Minister of Finance Camillo Gonsalves explained on Monday that as part of the port modernization project, a significant amount of land reclamation has to take place in the Kingstown/Rose Place area.
“That means that fill material has to be sourced and placed along the coast, in much the same way that land was reclaimed to build the administrative complex while Prime Minister Mitchell was in office,” Gonsalves told SEARCHLIGHT.
However, fisherfolk from the East St George community where AECON wants to dredge, are pushing back, arguing last week that a move to dredge in the area will negatively impact the marine life, damaging their livelihood.
Gonsalves said AECON is currently seeking to source the fill material from a large underwater deposit of sand about 800 meters off the coast of Brighton and Argyle on the south east coast of St Vincent.
He said that administratively, AECON sought and received conditional planning approval to extract the material.
“However, when the Cabinet became aware of the issue, the Ministers had many questions related to the potential environmental and social impact of the activity.
Chief among these concerns was the impact on the replenishment of the sand dunes at Brighton Bay; the impact on the revetments and sea defences off the Argyle airport; the impact on marine life and biodiversity; and the impact on fisherfolk,” Gonsalves said.
He said Cabinet was shown an environmental and social assessment that left many questions unanswered and as such, Cabinet requested answers and clarifications from their technical team.

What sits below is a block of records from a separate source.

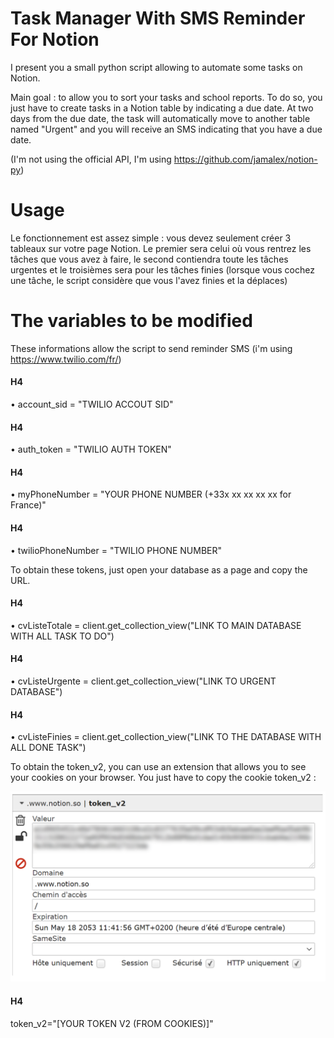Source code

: # Task Manager With SMS Reminder For Notion

I present you a small python script allowing to automate some tasks on Notion.

Main goal : to allow you to sort your tasks and school reports. To do so, you just have to create tasks in a Notion table by indicating a due date. At two days from the due date, the task will automatically move to another table named "Urgent" and you will receive an SMS indicating that you have a due date. 

(I'm not using the official API, I'm using https://github.com/jamalex/notion-py)

# Usage

Le fonctionnement est assez simple : vous devez seulement créer 3 tableaux sur votre page Notion. Le premier sera celui où vous rentrez les tâches que vous avez à faire, le second contiendra toute les tâches urgentes et le troisièmes sera pour les tâches finies (lorsque vous cochez une tâche, le script considère que vous l'avez finies et la déplaces)

# The variables to be modified

These informations allow the script to send reminder SMS (i'm using https://www.twilio.com/fr/)

#### H4
• account_sid = "TWILIO ACCOUT SID"
#### H4
• auth_token = "TWILIO AUTH TOKEN"
#### H4
• myPhoneNumber = "YOUR PHONE NUMBER (+33x xx xx xx xx for France)"
#### H4
• twilioPhoneNumber = "TWILIO PHONE NUMBER"


To obtain these tokens, just open your database as a page and copy the URL.
#### H4
• cvListeTotale = client.get_collection_view("LINK TO MAIN DATABASE WITH ALL TASK TO DO")
#### H4
• cvListeUrgente = client.get_collection_view("LINK TO URGENT DATABASE")
#### H4
• cvListeFinies = client.get_collection_view("LINK TO THE DATABASE WITH ALL DONE TASK")

To obtain the token_v2, you can use an extension that allows you to see your cookies on your browser. You just have to copy the cookie token_v2 :

![Token x2](token.png)
#### H4
token_v2="[YOUR TOKEN V2 (FROM COOKIES)]"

“To their credit, AECON has been working with our project implementation team to provide answers. There are a number of technical questions about sand replenishment, depth, wave height and bathymetry that are being studied by our engineers.
“Consultations are taking place among fisherfolk to ascertain impact, and video footage from dives in the area is being studied,” the finance minister said.
He stressed that the Government’s general position is that while The Physical Planning Unit gave conditional approval, the seabed is a resource of the State, and no agreement has been reached with AECON about selling that amount of sand, from that location.
The Finance minister said that conditional planning approval cannot compel a sale of the resource and the government will move deliberately, after studying all the data and taking into account the various social and environmental concerns, to see whether the proposed location is optimal; or whether another location is preferable in all the circumstances.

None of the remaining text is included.